Message ID 20200407192015.19887-1-akrowiak@linux.ibm.com
Headers show
Series
  • s390/vfio-ap: dynamic configuration support
Related show

Message

Tony Krowiak April 7, 2020, 7:20 p.m. UTC
The current design for AP pass-through does not support making dynamic
changes to the AP matrix of a running guest resulting in a few 
deficiencies this patch series is intended to mitigate:

1. Adapters, domains and control domains can not be added to or removed
   from a running guest. In order to modify a guest's AP configuration,
   the guest must be terminated; only then can AP resources be assigned
   to or unassigned from the guest's matrix mdev. The new AP 
   configuration becomes available to the guest when it is subsequently
   restarted.

2. The AP bus's /sys/bus/ap/apmask and /sys/bus/ap/aqmask interfaces can
   be modified by a root user without any restrictions. A change to
   either mask can result in AP queue devices being unbound from the
   vfio_ap device driver and bound to a zcrypt device driver even if a
   guest is using the queues, thus giving the host access to the guest's
   private crypto data and vice versa.

3. The APQNs derived from the Cartesian product of the APIDs of the
   adapters and APQIs of the domains assigned to a matrix mdev must
   reference an AP queue device bound to the vfio_ap device driver. The
   AP architecture allows assignment of AP resources that are not
   available to the system, so this artificial restriction is not 
   compliant with the architecture.

4. The AP configuration profile can be dynamically changed for the linux
   host after a KVM guest is started. For example, a new domain can be
   dynamically added to the configuration profile via the SE or an HMC
   connected to a DPM enabled lpar. Likewise, AP adapters can be 
   dynamically configured (online state) and deconfigured (standby state)
   using the SE, an SCLP command or an HMC connected to a DPM enabled
   lpar. This can result in inadvertent sharing of AP queues between the
   guest and host.

5. A root user can manually unbind an AP queue device representing a 
   queue in use by a KVM guest via the vfio_ap device driver's sysfs 
   unbind attribute. In this case, the guest will be using a queue that
   is not bound to the driver which violates the device model.

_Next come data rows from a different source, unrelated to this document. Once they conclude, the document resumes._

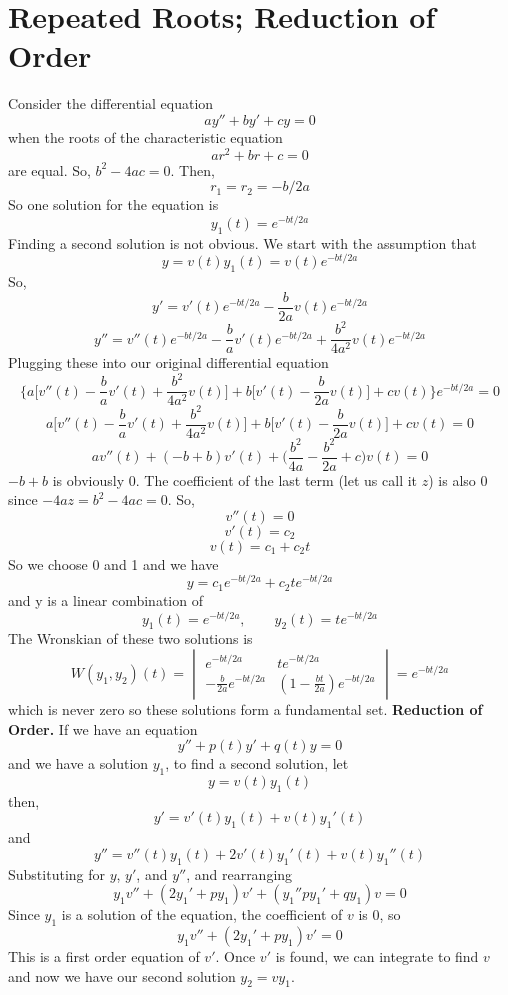 \section{Repeated Roots; Reduction of Order}
    Consider the differential equation
    $$ay'' + by' + cy = 0$$
    when the roots of the characteristic equation
    $$ar^2 + br + c = 0$$
    are equal. So, $b^2 - 4ac = 0$. Then,
    $$r_1 = r_2 = -b/2a$$
    So one solution for the equation is
    $$y_1(t) = e^{-bt/2a}$$
    Finding a second solution is not obvious. We start with the assumption that
    $$y = v(t)y_1(t) = v(t)e^{-bt/2a}$$
    So,
    $$y' = v'(t)e^{-bt/2a} - \frac{b}{2a}v(t)e^{-bt/2a}$$
    $$y'' = v''(t)e^{-bt/2a} - \frac{b}{a}v'(t)e^{-bt/2a} + \frac{b^2}{4a^2}v(t)e^{-bt/2a}$$
    Plugging these into our original differential equation
    \begin{equation*}
        \big\{ a\big [v''(t) - \frac{b}{a}v'(t) + \frac{b^2}{4a^2}v(t) \big] + b\big [ v'(t) - \frac{b}{2a}v(t) \big ] + cv(t) \big\}e^{-bt/2a} = 0
    \end{equation*}
    $$a\big [v''(t) - \frac{b}{a}v'(t) + \frac{b^2}{4a^2}v(t) \big] + b\big [ v'(t) - \frac{b}{2a}v(t) \big ] + cv(t) = 0$$
    $$av''(t) + (-b + b)v'(t) + \big(\frac{b^2}{4a} - \frac{b^2}{2a} + c \big)v(t) = 0$$
    $-b + b$ is obviously 0. The coefficient of the last term (let us call it $z$) is also 0 since $-4az = b^2 - 4ac = 0$. So,
    $$v''(t) = 0$$
    $$v'(t) = c_2$$
    $$v(t) = c_1 + c_2t$$
    So we choose 0 and 1 and we have
    $$y = c_1e^{-bt/2a} + c_2te^{-bt/2a}$$
    and y is a linear combination of 
    $$y_1(t) = e^{-bt/2a}, \qquad y_2(t) = te^{-bt/2a} $$
    The Wronskian of these two solutions is
    \begin{equation*}
        W(y_1, y_2)(t) = \begin{vmatrix}
            e^{-bt/2a} & te^{-bt/2a} \\
            -\frac{b}{2a}e^{-bt/2a} & (1 - \frac{bt}{2a})e^{-bt/2a}
        \end{vmatrix} = e^{-bt/2a}
    \end{equation*}
    which is never zero so these solutions form a fundamental set.
    \newline
    \textbf{Reduction of Order.} If we have an equation
    $$y'' + p(t)y' + q(t)y = 0$$
    and we have a solution $y_1$, to find a second solution, let
    $$y = v(t)y_1(t)$$
    then,
    $$y' = v'(t)y_1(t) + v(t)y_1'(t)$$
    and
    $$y'' = v''(t)y_1(t) + 2v'(t)y_1'(t) + v(t)y_1''(t)$$
    Substituting for $y$, $y'$, and $y''$, and rearranging
    $$y_1v'' + (2y_1' + py_1)v' + (y_1'' py_1' + qy_1)v = 0$$
    Since $y_1$ is a solution of the equation, the coefficient of $v$ is 0, so 
    $$y_1v'' + (2y_1' + py_1)v' = 0$$
    This is a first order equation of $v'$. Once $v'$ is found, we can integrate to find $v$ and now we have our second solution $y_2 = vy_1$.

This patch series introduces the following changes to the current design
to alleviate the shortcomings described above as well as to implement
more of the AP architecture:

1. A root user will be prevented from making changes to the AP bus's
   /sys/bus/ap/apmask or /sys/bus/ap/aqmask if the ownership of an APQN
   changes from the vfio_ap device driver to a zcrypt driver when the
   APQN is assigned to a matrix mdev.

2. Allow a root user to hot plug/unplug AP adapters, domains and control
   domains using the matrix mdev's assign/unassign attributes.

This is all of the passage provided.